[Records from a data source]
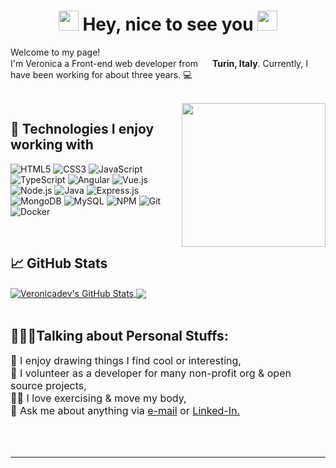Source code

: <h1 align="center">
<img src="https://github.com/blackcater/blackcater/raw/master/images/Hi.gif" height="32" />
Hey, nice to see you
<img src="https://github.com/blackcater/blackcater/raw/master/images/Hi.gif" height="32" />
</h1>


<p>Welcome to my page! </br> I'm Veronica a Front-end web developer from <img src="https://www.flaticon.com/svg/static/icons/svg/2720/2720001.svg" width="15"/> <b>Turin, Italy</b>. Currently, I have been working for about three years. 💻</p>
<br/>
<img align='right' src="https://media.giphy.com/media/WUlplcMpOCEmTGBtBW/giphy.gif" width="230">
<h2> 🔧 Technologies I enjoy working with</h2>

![HTML5](https://img.shields.io/badge/-HTML5-000000?style=flat&logo=HTML5)
![CSS3](https://img.shields.io/badge/-CSS3-000000?style=flat&logo=CSS3&logoColor=1572B6)
![JavaScript](https://img.shields.io/badge/-JavaScript-000000?style=flat&logo=javascript)
![TypeScript](https://img.shields.io/badge/-TypeScript-000000?style=flat&logo=typescript&logoColor=007ACC)
![Angular](https://img.shields.io/badge/-Angular-000000?style=flat&logo=Angular&logoColor=DD0031)
![Vue.js](https://img.shields.io/badge/-Vue.js-000000?style=flat&logo=Vue.js&logoColor=4FC08D)
![Node.js](https://img.shields.io/badge/-Node.js-000000?style=flat&logo=Node.js&logoColor=339933)
![Java](https://img.shields.io/badge/-Java-000000?style=flat&logo=Java&logoColor=339933)
![Express.js](https://img.shields.io/badge/-Express.js-000000?style=flat&logo=Express.js&logoColor=76D04B)
![MongoDB](https://img.shields.io/badge/-MongoDB-000000?style=flat&logo=MongoDB&logoColor=47A248)
![MySQL](https://img.shields.io/badge/-MySQL-000000?style=flat&logo=MySQL&logoColor=47A248)
![NPM](https://img.shields.io/badge/-NPM-000000?style=flat&logo=NPM&logoColor=CB3837)
![Git](https://img.shields.io/badge/-Git-000000?style=flat&logo=Git&logoColor=F05032)
![Docker](https://img.shields.io/badge/-Docker-000000?style=flat&logo=Docker&logoColor=2496ED)


<br>
<h2>📈 GitHub Stats</h2>
<a href="https://github.com/veronicadev/veronicadev">
  <img align="center" src="https://github-readme-stats.vercel.app/api?username=veronicadev&show_icons=true&line_height=27&count_private=true&layout=compact" alt="Veronicadev's GitHub Stats" />
</a>
<a href="https://github.com/veronicadev/veronicadev">
  <img align="center" src="https://github-readme-stats.vercel.app/api/top-langs/?username=veronicadev&layout=compact" />
</a>

<br/>
<br/>
<h2> 👨🏽‍💻Talking about Personal Stuffs:</h2>

<p style="font-size:16px">
🎨 I enjoy drawing things I find cool or interesting,<br>
🙌 I volunteer as a developer for many non-profit org & open source projects,<br>
🏋️‍♀️ I love exercising & move my body,<br>
💬 Ask me about anything via <a href="mailto:viarengoveronica@gmail.com">e-mail</a> or <a href="https://www.linkedin.com/in/veronica-viarengo/" target="_blank">Linked-In.</a><br>

</p>

<br>
<br>
<hr>
<br>
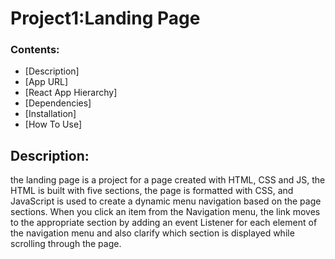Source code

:# Project1:Landing Page

### Contents:

- [Description]
- [App URL]
- [React App Hierarchy]
- [Dependencies]
- [Installation]
- [How To Use]


## Description:

the landing page is a project for a page created with HTML, CSS and JS, the HTML is built with five sections, the page is formatted with CSS, and JavaScript is used to create a dynamic menu navigation based on the page sections. When you click an item from the Navigation menu, the link moves to the appropriate section by adding an event Listener for each element of the navigation menu and also clarify which section is displayed while scrolling through the page.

• **Your instructions**
Could you write the entries out again exactly, without their pictures?

• **Answer space**
Source code

: <h1 align="center">
<img src="https://github.com/blackcater/blackcater/raw/master/images/Hi.gif" height="32" />
Hey, nice to see you
<img src="https://github.com/blackcater/blackcater/raw/master/images/Hi.gif" height="32" />
</h1>


<p>Welcome to my page! </br> I'm Veronica a Front-end web developer from <img src="https://www.flaticon.com/svg/static/icons/svg/2720/2720001.svg" width="15"/> <b>Turin, Italy</b>. Currently, I have been working for about three years. 💻</p>
<br/>
<img align='right' src="https://media.giphy.com/media/WUlplcMpOCEmTGBtBW/giphy.gif" width="230">
<h2> 🔧 Technologies I enjoy working with</h2>

![HTML5](https://img.shields.io/badge/-HTML5-000000?style=flat&logo=HTML5)
![CSS3](https://img.shields.io/badge/-CSS3-000000?style=flat&logo=CSS3&logoColor=1572B6)
![JavaScript](https://img.shields.io/badge/-JavaScript-000000?style=flat&logo=javascript)
![TypeScript](https://img.shields.io/badge/-TypeScript-000000?style=flat&logo=typescript&logoColor=007ACC)
![Angular](https://img.shields.io/badge/-Angular-000000?style=flat&logo=Angular&logoColor=DD0031)
![Vue.js](https://img.shields.io/badge/-Vue.js-000000?style=flat&logo=Vue.js&logoColor=4FC08D)
![Node.js](https://img.shields.io/badge/-Node.js-000000?style=flat&logo=Node.js&logoColor=339933)
![Java](https://img.shields.io/badge/-Java-000000?style=flat&logo=Java&logoColor=339933)
![Express.js](https://img.shields.io/badge/-Express.js-000000?style=flat&logo=Express.js&logoColor=76D04B)
![MongoDB](https://img.shields.io/badge/-MongoDB-000000?style=flat&logo=MongoDB&logoColor=47A248)
![MySQL](https://img.shields.io/badge/-MySQL-000000?style=flat&logo=MySQL&logoColor=47A248)
![NPM](https://img.shields.io/badge/-NPM-000000?style=flat&logo=NPM&logoColor=CB3837)
![Git](https://img.shields.io/badge/-Git-000000?style=flat&logo=Git&logoColor=F05032)
![Docker](https://img.shields.io/badge/-Docker-000000?style=flat&logo=Docker&logoColor=2496ED)


<br>
<h2>📈 GitHub Stats</h2>
<a href="https://github.com/veronicadev/veronicadev">
  <img align="center" src="https://github-readme-stats.vercel.app/api?username=veronicadev&show_icons=true&line_height=27&count_private=true&layout=compact" alt="Veronicadev's GitHub Stats" />
</a>
<a href="https://github.com/veronicadev/veronicadev">
  <img align="center" src="https://github-readme-stats.vercel.app/api/top-langs/?username=veronicadev&layout=compact" />
</a>

<br/>
<br/>
<h2> 👨🏽‍💻Talking about Personal Stuffs:</h2>

<p style="font-size:16px">
🎨 I enjoy drawing things I find cool or interesting,<br>
🙌 I volunteer as a developer for many non-profit org & open source projects,<br>
🏋️‍♀️ I love exercising & move my body,<br>
💬 Ask me about anything via <a href="mailto:viarengoveronica@gmail.com">e-mail</a> or <a href="https://www.linkedin.com/in/veronica-viarengo/" target="_blank">Linked-In.</a><br>

</p>

<br>
<br>
<hr>
<br>
Source code

:# Project1:Landing Page

### Contents:

- [Description]
- [App URL]
- [React App Hierarchy]
- [Dependencies]
- [Installation]
- [How To Use]


## Description:

the landing page is a project for a page created with HTML, CSS and JS, the HTML is built with five sections, the page is formatted with CSS, and JavaScript is used to create a dynamic menu navigation based on the page sections. When you click an item from the Navigation menu, the link moves to the appropriate section by adding an event Listener for each element of the navigation menu and also clarify which section is displayed while scrolling through the page.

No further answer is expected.